I think that both builders of those equipment or platforms have currently enough backlog to try and fight for maintaining their price at the moment.
We may need maybe one more semester to see prices going down for both subsea and platform building.
In Total, a task force has been created with key account negotiator to renegotiate contracts with our biggest provider.
And when you think about it, we are launching some value engineering process.
You think about Uganda, Elk Antelope, or Libra, which are the three forthcoming projects one can think about.

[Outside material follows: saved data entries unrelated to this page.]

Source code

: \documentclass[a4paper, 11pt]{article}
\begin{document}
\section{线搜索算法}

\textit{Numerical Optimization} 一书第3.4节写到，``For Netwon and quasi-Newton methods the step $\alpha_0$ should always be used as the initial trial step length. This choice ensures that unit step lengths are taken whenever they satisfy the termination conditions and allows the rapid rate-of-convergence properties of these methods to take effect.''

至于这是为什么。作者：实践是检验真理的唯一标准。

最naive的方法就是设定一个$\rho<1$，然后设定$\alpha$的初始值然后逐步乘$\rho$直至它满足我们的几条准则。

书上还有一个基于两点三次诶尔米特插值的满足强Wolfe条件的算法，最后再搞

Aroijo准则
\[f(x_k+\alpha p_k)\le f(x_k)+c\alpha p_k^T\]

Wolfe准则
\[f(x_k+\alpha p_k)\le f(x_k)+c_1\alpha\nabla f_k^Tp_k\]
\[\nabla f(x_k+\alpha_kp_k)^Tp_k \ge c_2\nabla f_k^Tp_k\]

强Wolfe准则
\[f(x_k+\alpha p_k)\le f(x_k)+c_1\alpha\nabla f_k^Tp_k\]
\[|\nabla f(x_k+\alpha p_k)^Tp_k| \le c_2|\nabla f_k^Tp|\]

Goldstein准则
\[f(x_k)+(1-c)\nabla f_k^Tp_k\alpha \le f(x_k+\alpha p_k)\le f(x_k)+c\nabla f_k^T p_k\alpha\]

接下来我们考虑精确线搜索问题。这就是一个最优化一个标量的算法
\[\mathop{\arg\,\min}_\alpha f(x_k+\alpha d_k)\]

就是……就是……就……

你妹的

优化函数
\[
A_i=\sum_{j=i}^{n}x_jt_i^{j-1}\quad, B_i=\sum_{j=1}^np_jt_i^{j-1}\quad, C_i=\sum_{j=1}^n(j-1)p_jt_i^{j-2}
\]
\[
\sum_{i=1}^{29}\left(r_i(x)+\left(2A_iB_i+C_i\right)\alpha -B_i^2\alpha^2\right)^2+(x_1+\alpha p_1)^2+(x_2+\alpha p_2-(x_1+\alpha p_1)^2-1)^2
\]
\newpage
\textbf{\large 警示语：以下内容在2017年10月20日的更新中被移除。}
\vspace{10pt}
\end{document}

We are also looking at early termination of some contracts, price reduction, and we are also increasing the number of the frame agreement and suppliers.
Obviously, the process is still going on.
Everything is not achieved.
We still have to wait for some progress for platform building FPSOs, but we are confident, if the oil price remains at this level, that we will see significant cost reduction for our future projects.
And, basically, we are ready to wait for that.
Oswald Clint - Analyst
Excellent, very detailed.
Thank you.
Operator
Alastair Syme, Citi.
Alastair Syme - Analyst
Patrick, can I just talk a little bit about the 20% reference or the reference to 20% unit cost reduction in the upstream, about how you break that down and particular are there any portfolio effects to consider, like ADCO and Yemen, in that analysis?
Patrick de La Chevardiere - CFO
Okay.
Maybe I will take this opportunity to explain and estimate the overall cost reduction achieved last quarter, because you cannot read it directly from our books.
Net operating OpEx for E&P is at $5.5 billion.
This is the operating expenses for upstream.
If you deduct -- and this include Gas and Power purchase, Gas and Power being part of the upstream, so this includes Gas and Power purchase from third-party products.
This includes production taxes including ADCO and this also includes exploration for about $300 million.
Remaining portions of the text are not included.